The NFL Players Association and the NFL are one step closer to completing the new collective bargaining agreement as on Saturday the NFLPA recertified. This clears the way for the two sides to complete the negotiations.
Already the NFLPA negotiated a handful of measures to ensure player safety and health including:
- The elimination of full-contact two-a-day practices from training camp. One full-contact practice per day is allowed.
- One full-contact practice per week during the season.
- Regular season remains 16 games. Increasing the regular season to 18 games can only be done with the Players Association’s approval.
- Reducing offseason mandatory workouts. The number of weeks goes to nine, down 14. Organized training days go down to 10 from 14. And at least four days off during a bye week.
- Former players can enroll into the NFL optional post-career insurance for life. Previously it was for just five years.
- Additional funding for retiree benefits of between $900 million and $1 billion over the next 10 years.
- $50 million per year joint fund for medical research, health care programs, and NFL Charities, including NFLPA-related charities.
Reconstituting the union was a condition to complete the CBA negotiations. Several details remain including drug testing, player discipline, disability and pension programs.
Not listed as one of the details is anything addressing illegal hits to the head. It was a furiously debated topic after NFL commissioner Roger Goodell took actions into his own hands and delivered punishment without opposition.
In the days following Goodell’s stricter enforcement, many players, especially defenders, lamented how Goodell ruled the NFL like a dictator with no clear standard for illegal hits.

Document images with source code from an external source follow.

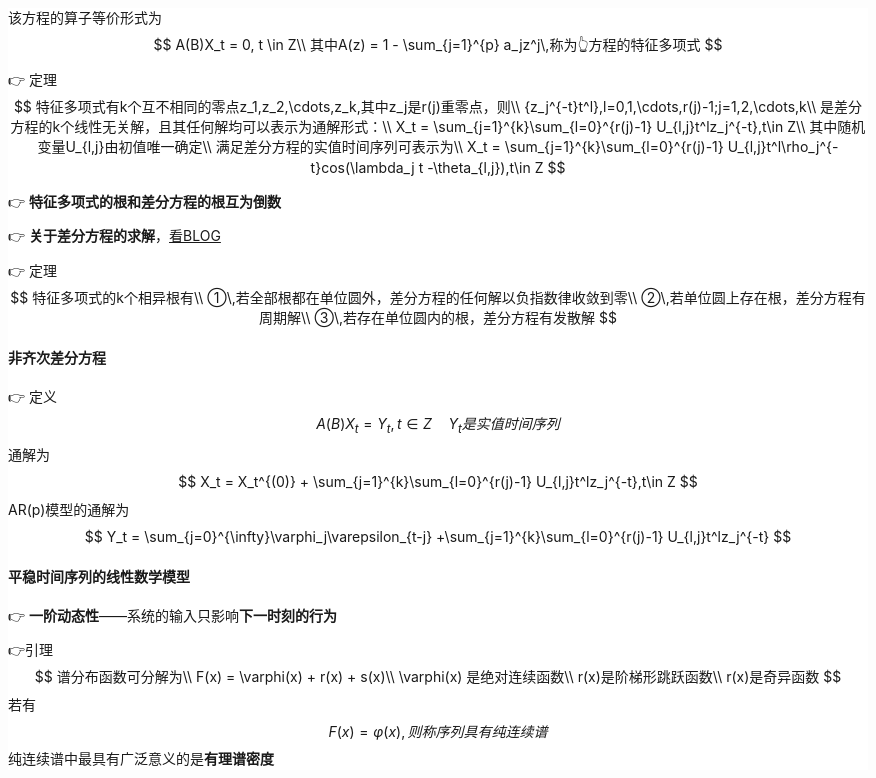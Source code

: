 该方程的算子等价形式为
$$
  A(B)X_t = 0, t \in Z\\
  其中A(z) = 1 - \sum_{j=1}^{p} a_jz^j\,称为👆方程的特征多项式
$$

👉 定理
$$
  特征多项式有k个互不相同的零点z_1,z_2,\cdots,z_k,其中z_j是r(j)重零点，则\\
  {z_j^{-t}t^l},l=0,1,\cdots,r(j)-1;j=1,2,\cdots,k\\
  是差分方程的k个线性无关解，且其任何解均可以表示为通解形式：\\
  X_t = \sum_{j=1}^{k}\sum_{l=0}^{r(j)-1} U_{l,j}t^lz_j^{-t},t\in Z\\
  其中随机变量U_{l,j}由初值唯一确定\\
  满足差分方程的实值时间序列可表示为\\
  X_t = \sum_{j=1}^{k}\sum_{l=0}^{r(j)-1} U_{l,j}t^l\rho_j^{-t}cos(\lambda_j t -\theta_{l,j}),t\in Z
$$

👉 **特征多项式的根和差分方程的根互为倒数**

👉 **关于差分方程的求解**，[看BLOG](https://www.cnblogs.com/xuanlvshu/p/5398695.html)

👉 定理
$$
  特征多项式的k个相异根有\\
  ①\,若全部根都在单位圆外，差分方程的任何解以负指数律收敛到零\\
  ②\,若单位圆上存在根，差分方程有周期解\\
  ③\,若存在单位圆内的根，差分方程有发散解
$$

#### 非齐次差分方程

👉 定义
$$
  A(B)X_t = Y_t ,t \in Z \quad Y_t是实值时间序列
$$
通解为
$$
  X_t = X_t^{(0)} + \sum_{j=1}^{k}\sum_{l=0}^{r(j)-1} U_{l,j}t^lz_j^{-t},t\in Z
$$
AR(p)模型的通解为
$$
  Y_t = \sum_{j=0}^{\infty}\varphi_j\varepsilon_{t-j} +\sum_{j=1}^{k}\sum_{l=0}^{r(j)-1} U_{l,j}t^lz_j^{-t}
$$

#### 平稳时间序列的线性数学模型

👉 **一阶动态性**——系统的输入只影响**下一时刻的行为**

👉引理
$$
  谱分布函数可分解为\\
  F(x) = \varphi(x) + r(x) + s(x)\\
  \varphi(x) 是绝对连续函数\\
  r(x)是阶梯形跳跃函数\\
  r(x)是奇异函数
$$
若有
$$
  F(x) = \varphi(x),则称序列具有纯连续谱
$$
纯连续谱中最具有广泛意义的是**有理谱密度**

It was a necessary knee-jerk reaction by Goodell back in October, but better definition of that spontaneous change in emphasis should be addressed.
Players can’t change the rules, but should demand the formation of a panel that includes present and former players to clarify illegal hits to the head in the future.
The NFLPA had head health in mind as they negotiated for reduced contact during practice time and additional money and care for players after they retire. But it does nothing to eliminate the gray area of what is a clean hit and what is penalty-worthy.
The same week Goodell fined New England Patriots safety Brandon Merriweather, Atlanta Falcons cornerback Dunta Robinson and Pittsburgh Steelers linebacker James Harrison, the NFL put together a DVD with narration defining legal and illegal hits. The players came away just as confused as before.
A lot can happen in the split second before contact occurs that can make a hit legal or dirty. The players on the field understand this best. Get them involved in the process so they can adjust in time for week one. Clear understanding what are clean hits will reduce the number of concussions.
Less contact during practices is a good start towards reducing concussions, but players don’t hit in practice like they do during games.
Do you think Merriweather would launch himself head-first towards teammate tight end Rob Gronkowski during practice? Please. Head coach Bill Belichick would have Merriweather run so many penalty laps around the field that Merriweather would qualify for the Boston Marathon.
And less practice time won’t keep Harrison from wielding his massive dome like Bonk the Caveman during games.
This is the perfect opportunity for the players to raise this issue with Goodell and the owners. It addresses player safety when they are most at risk—during real games. A poignant reminder of that danger was front and center just weeks before the lockout ended.
Hall of Famer John Mackey was a seminal tight end, playing with power and athleticism never seen at the position before. Decades later he was a hollow shell of himself as he suffered from dementia, a possible long term side effect of repeated head injuries.
It’s a frightening future players should do everything they can to prevent. There might be nothing greater than clearly defining illegal hits to the head that can improve player safety. The two sides must agree to get players involved and clear up this issue.
The deadline to approve the new CBA is August 4. There is still time to negotiate the formation of a committee to define illegal hits to the head. It would be a major disservice by the NFLPA if they fail to push for this committee.